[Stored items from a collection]
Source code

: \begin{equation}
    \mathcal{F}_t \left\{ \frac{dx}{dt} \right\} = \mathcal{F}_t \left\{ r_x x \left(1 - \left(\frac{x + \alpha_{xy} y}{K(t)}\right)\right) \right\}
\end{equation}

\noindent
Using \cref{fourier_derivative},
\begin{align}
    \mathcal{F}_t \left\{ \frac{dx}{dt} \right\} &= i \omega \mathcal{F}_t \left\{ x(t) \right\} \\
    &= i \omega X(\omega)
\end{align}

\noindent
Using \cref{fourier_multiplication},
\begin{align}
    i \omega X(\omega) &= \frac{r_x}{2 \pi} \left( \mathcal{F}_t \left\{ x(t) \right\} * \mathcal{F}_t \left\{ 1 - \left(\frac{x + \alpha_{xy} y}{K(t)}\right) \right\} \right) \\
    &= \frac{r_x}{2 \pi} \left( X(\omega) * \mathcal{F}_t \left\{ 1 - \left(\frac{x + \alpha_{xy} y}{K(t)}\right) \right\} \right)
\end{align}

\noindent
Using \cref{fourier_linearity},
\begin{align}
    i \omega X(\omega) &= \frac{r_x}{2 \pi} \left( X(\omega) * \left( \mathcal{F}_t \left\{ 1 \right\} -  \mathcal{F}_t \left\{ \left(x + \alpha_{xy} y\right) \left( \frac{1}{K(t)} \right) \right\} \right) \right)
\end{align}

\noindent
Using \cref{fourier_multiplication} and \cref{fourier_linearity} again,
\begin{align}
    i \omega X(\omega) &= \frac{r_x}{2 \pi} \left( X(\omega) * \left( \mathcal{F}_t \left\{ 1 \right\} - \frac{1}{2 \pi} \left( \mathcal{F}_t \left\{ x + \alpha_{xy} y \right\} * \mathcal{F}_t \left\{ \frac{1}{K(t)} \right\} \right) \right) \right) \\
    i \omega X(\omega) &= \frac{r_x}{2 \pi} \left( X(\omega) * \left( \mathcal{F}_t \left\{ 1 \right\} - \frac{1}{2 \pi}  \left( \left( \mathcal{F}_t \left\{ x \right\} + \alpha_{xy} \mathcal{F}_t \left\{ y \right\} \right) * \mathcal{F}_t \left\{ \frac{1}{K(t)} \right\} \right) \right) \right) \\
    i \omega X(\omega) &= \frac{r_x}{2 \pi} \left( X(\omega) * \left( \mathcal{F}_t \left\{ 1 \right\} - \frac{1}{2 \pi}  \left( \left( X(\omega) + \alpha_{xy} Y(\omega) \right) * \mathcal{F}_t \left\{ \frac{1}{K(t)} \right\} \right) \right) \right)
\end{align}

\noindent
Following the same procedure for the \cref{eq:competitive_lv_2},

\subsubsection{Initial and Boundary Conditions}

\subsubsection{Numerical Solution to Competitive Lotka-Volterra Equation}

### WHAT THE TASK REQUIRES
The records above need to be retyped in full, exactly as they stand.

### EXPECTED OUTPUT
Source code

: \begin{equation}
    \mathcal{F}_t \left\{ \frac{dx}{dt} \right\} = \mathcal{F}_t \left\{ r_x x \left(1 - \left(\frac{x + \alpha_{xy} y}{K(t)}\right)\right) \right\}
\end{equation}

\noindent
Using \cref{fourier_derivative},
\begin{align}
    \mathcal{F}_t \left\{ \frac{dx}{dt} \right\} &= i \omega \mathcal{F}_t \left\{ x(t) \right\} \\
    &= i \omega X(\omega)
\end{align}

\noindent
Using \cref{fourier_multiplication},
\begin{align}
    i \omega X(\omega) &= \frac{r_x}{2 \pi} \left( \mathcal{F}_t \left\{ x(t) \right\} * \mathcal{F}_t \left\{ 1 - \left(\frac{x + \alpha_{xy} y}{K(t)}\right) \right\} \right) \\
    &= \frac{r_x}{2 \pi} \left( X(\omega) * \mathcal{F}_t \left\{ 1 - \left(\frac{x + \alpha_{xy} y}{K(t)}\right) \right\} \right)
\end{align}

\noindent
Using \cref{fourier_linearity},
\begin{align}
    i \omega X(\omega) &= \frac{r_x}{2 \pi} \left( X(\omega) * \left( \mathcal{F}_t \left\{ 1 \right\} -  \mathcal{F}_t \left\{ \left(x + \alpha_{xy} y\right) \left( \frac{1}{K(t)} \right) \right\} \right) \right)
\end{align}

\noindent
Using \cref{fourier_multiplication} and \cref{fourier_linearity} again,
\begin{align}
    i \omega X(\omega) &= \frac{r_x}{2 \pi} \left( X(\omega) * \left( \mathcal{F}_t \left\{ 1 \right\} - \frac{1}{2 \pi} \left( \mathcal{F}_t \left\{ x + \alpha_{xy} y \right\} * \mathcal{F}_t \left\{ \frac{1}{K(t)} \right\} \right) \right) \right) \\
    i \omega X(\omega) &= \frac{r_x}{2 \pi} \left( X(\omega) * \left( \mathcal{F}_t \left\{ 1 \right\} - \frac{1}{2 \pi}  \left( \left( \mathcal{F}_t \left\{ x \right\} + \alpha_{xy} \mathcal{F}_t \left\{ y \right\} \right) * \mathcal{F}_t \left\{ \frac{1}{K(t)} \right\} \right) \right) \right) \\
    i \omega X(\omega) &= \frac{r_x}{2 \pi} \left( X(\omega) * \left( \mathcal{F}_t \left\{ 1 \right\} - \frac{1}{2 \pi}  \left( \left( X(\omega) + \alpha_{xy} Y(\omega) \right) * \mathcal{F}_t \left\{ \frac{1}{K(t)} \right\} \right) \right) \right)
\end{align}

\noindent
Following the same procedure for the \cref{eq:competitive_lv_2},

\subsubsection{Initial and Boundary Conditions}

\subsubsection{Numerical Solution to Competitive Lotka-Volterra Equation}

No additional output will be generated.